The Ghana Union of Traders Association, GUTA, has warned that it will resist in no uncertain terms any attempt to review the GIPC Act, (Act 865), as it seeks to protect Ghanaian traders. This is in reaction to a statement made by the Speaker of Parliament, Alban Bagbin in Nigeria’s House of Representatives, to have the Act looked at. According to GUTA, the Speaker, has no right to have made such a statement as Nigeria has taken stiffer measures to protect its businesses as they closed the country’s borders for several months.
Addressing a news conference in Accra, President of GUTA, Dr. Joseph Obeng, said the Act which was passed in 1994, was to strategically position Ghanaian businesses to create employment and prevent dumping. He said Ghana has signed onto different trade protocols such as ECOWAS and AfCFTA, and all these will be a mirage, if governments on the continent do not align to promote industrialization on the African continent. Dr. Obeng emphasized that GUTA will not relent in its efforts to ensure that only qualified foreigners engage in legitimate businesses in the country. He said “Ghana has her investment laws that drive investments to her preferred destination such as high technological know-how and capital-intensive areas, manufacturing sector and agriculture mechanization. The retail trade sector is consciously and strategically reserved for the citizens of Ghana, to prevent unemployment, especially, for those who cannot be employed in the main streams, public and civil services and other white color jobs.”

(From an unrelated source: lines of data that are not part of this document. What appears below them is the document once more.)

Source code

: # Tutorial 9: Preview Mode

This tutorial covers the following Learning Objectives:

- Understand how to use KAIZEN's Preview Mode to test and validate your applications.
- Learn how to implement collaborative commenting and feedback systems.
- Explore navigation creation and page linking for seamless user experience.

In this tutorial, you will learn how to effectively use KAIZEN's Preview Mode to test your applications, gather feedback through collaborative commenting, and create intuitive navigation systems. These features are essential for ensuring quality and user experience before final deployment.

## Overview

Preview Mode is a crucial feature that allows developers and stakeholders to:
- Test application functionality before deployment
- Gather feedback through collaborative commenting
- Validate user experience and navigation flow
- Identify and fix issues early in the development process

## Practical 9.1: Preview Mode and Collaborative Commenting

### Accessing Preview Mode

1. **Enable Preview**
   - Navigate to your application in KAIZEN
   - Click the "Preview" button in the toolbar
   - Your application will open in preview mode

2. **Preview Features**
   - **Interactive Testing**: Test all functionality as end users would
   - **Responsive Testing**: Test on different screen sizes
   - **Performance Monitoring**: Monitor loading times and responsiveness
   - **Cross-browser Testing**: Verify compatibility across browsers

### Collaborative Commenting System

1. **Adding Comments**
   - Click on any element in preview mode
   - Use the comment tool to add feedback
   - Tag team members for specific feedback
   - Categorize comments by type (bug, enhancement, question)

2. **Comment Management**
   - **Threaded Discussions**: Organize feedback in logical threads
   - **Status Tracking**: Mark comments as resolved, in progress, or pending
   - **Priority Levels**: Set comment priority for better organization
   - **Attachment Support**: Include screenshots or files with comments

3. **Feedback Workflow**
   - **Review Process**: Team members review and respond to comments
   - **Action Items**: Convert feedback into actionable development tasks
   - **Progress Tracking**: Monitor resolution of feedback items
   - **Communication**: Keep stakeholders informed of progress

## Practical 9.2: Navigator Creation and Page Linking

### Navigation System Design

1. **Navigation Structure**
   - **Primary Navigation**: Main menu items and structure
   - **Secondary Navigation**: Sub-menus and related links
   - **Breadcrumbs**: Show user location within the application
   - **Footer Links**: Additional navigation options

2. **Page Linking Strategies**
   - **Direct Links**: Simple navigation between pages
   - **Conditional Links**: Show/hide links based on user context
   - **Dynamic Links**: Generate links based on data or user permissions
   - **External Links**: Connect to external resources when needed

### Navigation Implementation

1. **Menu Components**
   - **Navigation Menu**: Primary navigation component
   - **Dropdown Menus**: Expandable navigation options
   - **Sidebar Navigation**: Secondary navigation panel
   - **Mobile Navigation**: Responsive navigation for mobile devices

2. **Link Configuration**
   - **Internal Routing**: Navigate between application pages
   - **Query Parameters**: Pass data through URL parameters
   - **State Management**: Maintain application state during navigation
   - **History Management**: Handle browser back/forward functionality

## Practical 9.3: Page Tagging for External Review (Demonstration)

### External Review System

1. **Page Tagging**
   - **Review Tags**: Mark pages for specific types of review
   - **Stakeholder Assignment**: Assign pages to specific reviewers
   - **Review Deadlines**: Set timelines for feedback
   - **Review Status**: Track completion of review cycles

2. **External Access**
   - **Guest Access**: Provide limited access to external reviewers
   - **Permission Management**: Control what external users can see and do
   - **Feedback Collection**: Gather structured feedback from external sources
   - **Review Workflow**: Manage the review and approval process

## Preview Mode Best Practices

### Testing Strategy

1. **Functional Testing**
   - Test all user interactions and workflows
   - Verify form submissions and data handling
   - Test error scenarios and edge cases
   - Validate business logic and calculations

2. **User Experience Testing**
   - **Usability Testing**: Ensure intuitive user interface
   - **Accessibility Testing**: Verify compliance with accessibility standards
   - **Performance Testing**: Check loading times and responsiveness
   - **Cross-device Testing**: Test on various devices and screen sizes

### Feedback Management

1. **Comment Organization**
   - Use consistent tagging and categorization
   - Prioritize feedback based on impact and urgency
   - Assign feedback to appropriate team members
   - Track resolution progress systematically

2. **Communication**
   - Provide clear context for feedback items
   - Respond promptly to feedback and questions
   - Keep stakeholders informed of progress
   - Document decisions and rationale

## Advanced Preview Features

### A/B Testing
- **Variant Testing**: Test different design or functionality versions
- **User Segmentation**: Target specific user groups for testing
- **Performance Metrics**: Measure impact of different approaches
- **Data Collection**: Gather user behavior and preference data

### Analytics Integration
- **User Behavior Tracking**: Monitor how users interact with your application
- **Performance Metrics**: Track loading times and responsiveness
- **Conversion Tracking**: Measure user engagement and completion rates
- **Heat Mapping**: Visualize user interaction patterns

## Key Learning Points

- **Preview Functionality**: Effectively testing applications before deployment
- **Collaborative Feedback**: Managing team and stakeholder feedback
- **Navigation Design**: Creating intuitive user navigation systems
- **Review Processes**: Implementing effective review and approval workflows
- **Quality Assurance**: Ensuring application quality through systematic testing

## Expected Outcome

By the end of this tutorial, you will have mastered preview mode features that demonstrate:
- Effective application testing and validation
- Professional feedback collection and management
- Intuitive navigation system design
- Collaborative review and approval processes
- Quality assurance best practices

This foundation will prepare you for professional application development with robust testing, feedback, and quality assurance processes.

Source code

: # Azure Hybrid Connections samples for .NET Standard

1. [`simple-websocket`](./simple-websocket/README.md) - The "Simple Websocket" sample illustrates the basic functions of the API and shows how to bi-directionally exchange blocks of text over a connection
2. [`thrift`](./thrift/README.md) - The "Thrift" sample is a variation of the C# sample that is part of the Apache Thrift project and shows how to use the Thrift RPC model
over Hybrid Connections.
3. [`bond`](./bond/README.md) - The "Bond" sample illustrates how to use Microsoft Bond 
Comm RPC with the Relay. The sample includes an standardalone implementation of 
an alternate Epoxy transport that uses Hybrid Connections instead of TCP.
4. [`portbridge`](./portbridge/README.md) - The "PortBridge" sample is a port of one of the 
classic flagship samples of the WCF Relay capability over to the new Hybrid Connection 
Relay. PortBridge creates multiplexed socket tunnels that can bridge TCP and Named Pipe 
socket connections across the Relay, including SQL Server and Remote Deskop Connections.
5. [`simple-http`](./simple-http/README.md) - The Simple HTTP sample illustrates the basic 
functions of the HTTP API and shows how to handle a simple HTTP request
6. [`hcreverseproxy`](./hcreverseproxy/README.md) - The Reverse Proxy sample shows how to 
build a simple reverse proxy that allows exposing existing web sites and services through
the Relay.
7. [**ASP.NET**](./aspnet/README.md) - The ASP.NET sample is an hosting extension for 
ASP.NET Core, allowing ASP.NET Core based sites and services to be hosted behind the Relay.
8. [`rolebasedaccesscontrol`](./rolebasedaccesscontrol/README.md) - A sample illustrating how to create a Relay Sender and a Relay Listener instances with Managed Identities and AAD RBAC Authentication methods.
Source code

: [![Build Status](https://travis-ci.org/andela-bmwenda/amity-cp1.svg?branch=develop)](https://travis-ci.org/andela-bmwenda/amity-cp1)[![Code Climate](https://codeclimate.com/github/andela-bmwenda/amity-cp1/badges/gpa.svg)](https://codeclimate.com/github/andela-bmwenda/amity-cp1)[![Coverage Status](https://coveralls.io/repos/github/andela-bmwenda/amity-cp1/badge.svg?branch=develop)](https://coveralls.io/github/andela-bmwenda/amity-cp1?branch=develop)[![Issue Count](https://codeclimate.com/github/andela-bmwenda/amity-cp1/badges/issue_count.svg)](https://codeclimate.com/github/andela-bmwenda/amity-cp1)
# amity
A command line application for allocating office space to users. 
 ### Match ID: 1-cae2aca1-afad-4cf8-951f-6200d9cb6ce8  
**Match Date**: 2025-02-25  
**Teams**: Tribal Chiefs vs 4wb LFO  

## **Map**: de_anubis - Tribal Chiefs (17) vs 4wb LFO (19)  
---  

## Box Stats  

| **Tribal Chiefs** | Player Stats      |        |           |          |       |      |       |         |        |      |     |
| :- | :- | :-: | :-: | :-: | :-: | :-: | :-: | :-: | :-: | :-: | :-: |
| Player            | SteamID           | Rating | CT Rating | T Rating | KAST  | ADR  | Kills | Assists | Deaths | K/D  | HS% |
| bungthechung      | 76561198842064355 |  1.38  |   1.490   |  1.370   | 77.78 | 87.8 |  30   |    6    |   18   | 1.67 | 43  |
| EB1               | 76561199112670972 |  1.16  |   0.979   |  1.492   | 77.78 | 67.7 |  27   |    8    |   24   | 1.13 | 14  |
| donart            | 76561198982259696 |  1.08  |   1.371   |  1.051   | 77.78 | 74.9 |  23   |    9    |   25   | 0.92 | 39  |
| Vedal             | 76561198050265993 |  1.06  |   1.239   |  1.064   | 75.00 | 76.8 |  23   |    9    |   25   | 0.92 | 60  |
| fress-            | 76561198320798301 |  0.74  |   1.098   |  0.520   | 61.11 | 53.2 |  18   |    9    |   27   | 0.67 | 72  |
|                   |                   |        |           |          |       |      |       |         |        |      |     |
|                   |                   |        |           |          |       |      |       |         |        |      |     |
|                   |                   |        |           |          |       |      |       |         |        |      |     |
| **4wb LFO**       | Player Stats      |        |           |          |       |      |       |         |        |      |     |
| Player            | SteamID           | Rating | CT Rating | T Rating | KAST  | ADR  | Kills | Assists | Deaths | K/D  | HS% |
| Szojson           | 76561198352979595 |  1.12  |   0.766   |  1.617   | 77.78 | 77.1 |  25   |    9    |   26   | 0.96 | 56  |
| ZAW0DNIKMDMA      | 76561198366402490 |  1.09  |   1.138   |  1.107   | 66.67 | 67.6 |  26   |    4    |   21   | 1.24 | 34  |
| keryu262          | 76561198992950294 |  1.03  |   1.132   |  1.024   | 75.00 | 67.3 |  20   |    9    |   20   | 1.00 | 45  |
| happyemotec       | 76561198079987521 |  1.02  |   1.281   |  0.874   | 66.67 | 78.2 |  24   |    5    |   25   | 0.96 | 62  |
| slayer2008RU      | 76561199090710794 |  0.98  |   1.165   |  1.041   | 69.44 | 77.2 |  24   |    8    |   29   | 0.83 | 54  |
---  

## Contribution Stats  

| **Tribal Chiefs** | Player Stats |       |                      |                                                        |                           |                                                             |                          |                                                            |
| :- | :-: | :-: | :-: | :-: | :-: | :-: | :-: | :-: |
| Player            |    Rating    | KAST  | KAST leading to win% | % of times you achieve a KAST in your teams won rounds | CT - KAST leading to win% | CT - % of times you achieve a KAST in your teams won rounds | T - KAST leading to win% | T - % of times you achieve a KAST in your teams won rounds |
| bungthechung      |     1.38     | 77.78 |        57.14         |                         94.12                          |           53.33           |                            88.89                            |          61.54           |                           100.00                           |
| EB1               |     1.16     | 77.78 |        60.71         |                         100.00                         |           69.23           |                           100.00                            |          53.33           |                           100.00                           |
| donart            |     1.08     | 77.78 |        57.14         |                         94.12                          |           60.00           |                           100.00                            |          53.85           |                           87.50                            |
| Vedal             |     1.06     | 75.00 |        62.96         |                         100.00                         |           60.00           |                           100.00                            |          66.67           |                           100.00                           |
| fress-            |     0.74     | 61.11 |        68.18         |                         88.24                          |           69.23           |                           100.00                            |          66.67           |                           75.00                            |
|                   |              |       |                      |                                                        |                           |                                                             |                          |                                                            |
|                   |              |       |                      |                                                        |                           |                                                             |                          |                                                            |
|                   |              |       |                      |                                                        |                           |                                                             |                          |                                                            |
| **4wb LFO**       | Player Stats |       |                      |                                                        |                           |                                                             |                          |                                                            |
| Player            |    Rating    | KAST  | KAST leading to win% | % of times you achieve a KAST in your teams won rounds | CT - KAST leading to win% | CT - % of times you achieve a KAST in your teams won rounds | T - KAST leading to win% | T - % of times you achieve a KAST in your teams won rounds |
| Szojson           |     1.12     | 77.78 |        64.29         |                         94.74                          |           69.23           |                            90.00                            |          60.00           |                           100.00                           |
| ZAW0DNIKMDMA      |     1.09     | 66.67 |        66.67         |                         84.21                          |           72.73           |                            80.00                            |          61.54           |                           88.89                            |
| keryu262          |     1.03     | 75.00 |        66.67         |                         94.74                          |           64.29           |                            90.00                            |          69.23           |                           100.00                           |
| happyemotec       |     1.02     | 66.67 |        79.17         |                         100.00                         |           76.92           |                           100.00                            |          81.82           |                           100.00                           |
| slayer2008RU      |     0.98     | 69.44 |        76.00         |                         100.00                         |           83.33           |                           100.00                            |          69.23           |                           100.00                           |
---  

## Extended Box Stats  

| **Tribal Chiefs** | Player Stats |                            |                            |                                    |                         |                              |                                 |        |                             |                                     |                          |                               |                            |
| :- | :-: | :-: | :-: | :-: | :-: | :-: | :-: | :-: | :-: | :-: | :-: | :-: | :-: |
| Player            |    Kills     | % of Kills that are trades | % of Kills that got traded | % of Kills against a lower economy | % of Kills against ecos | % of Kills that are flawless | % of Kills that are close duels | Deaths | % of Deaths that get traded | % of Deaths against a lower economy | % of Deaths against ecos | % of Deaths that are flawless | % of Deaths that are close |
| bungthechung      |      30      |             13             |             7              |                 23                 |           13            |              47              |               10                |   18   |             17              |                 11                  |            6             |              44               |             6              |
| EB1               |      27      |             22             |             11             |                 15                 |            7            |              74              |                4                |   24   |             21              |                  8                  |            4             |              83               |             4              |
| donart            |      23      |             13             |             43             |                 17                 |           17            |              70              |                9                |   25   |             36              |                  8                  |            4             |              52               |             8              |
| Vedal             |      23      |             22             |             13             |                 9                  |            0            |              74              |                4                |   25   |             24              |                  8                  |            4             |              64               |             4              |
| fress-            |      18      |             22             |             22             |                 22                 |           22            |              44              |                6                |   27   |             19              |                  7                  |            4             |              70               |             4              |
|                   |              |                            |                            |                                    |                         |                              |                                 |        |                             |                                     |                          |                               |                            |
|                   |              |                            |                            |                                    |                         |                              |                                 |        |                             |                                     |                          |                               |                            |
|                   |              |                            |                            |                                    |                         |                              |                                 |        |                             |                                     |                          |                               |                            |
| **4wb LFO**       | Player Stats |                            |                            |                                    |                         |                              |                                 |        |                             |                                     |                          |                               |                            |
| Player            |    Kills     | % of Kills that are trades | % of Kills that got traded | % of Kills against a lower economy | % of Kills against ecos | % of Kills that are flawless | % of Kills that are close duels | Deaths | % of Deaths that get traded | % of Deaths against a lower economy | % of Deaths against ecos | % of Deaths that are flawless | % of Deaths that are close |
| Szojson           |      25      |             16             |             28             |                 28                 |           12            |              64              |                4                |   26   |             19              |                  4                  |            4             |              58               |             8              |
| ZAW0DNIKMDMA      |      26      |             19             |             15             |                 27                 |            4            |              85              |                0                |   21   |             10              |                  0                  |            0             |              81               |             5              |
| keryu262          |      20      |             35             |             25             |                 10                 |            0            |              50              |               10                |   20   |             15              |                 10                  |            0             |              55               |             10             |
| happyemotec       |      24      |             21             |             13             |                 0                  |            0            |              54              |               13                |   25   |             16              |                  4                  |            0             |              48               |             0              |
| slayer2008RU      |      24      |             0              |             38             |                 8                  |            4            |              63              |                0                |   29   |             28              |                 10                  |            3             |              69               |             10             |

He said the trading community will therefore not allow any person, or institution that may have a perceived agenda to amend the GIPC Act, (Act 865) to please other countries to the disadvantage of the Ghanaian trader. Dr. Obeng stressed that it will be imperative that the cardinal principles of the various treaties signed, such as the Rules of origin, are upheld to the letter. He said the issue of excessive importation can only be dealt with, if these issues are given critical attention. He said the Association will not agree to any intervention that seeks to open the country’s market up to illegitimate foreign retailers. He said, “members of the trading community have never and will never prevent any African in our midst from trading freely in goods and services that are produced in member states, but will fiercely resist any abuse of the rules of origin by any member state.”
In a related development, GUTA has appealed to the Ghana Revenue Authority, (GRA) to provide some respite to traders as the COVID-19 pandemic has had rippling effect on their operations. According to Dr. Obeng, the beginning of 2021 saw global upsurge of the pandemic, leading to increase in commodity prices around the world. He said there has been “prolonged production and delivery periods, as wellas prolonged shipment, high increase in freight charges that multipliedto about 500%, coupled with some local fees and charges and increase in VAT rate among others.” A situation he noted is breaking businesses apart. Hence, consultation with key stakeholders is key in the interest of national development, especially in the course of increasing charges.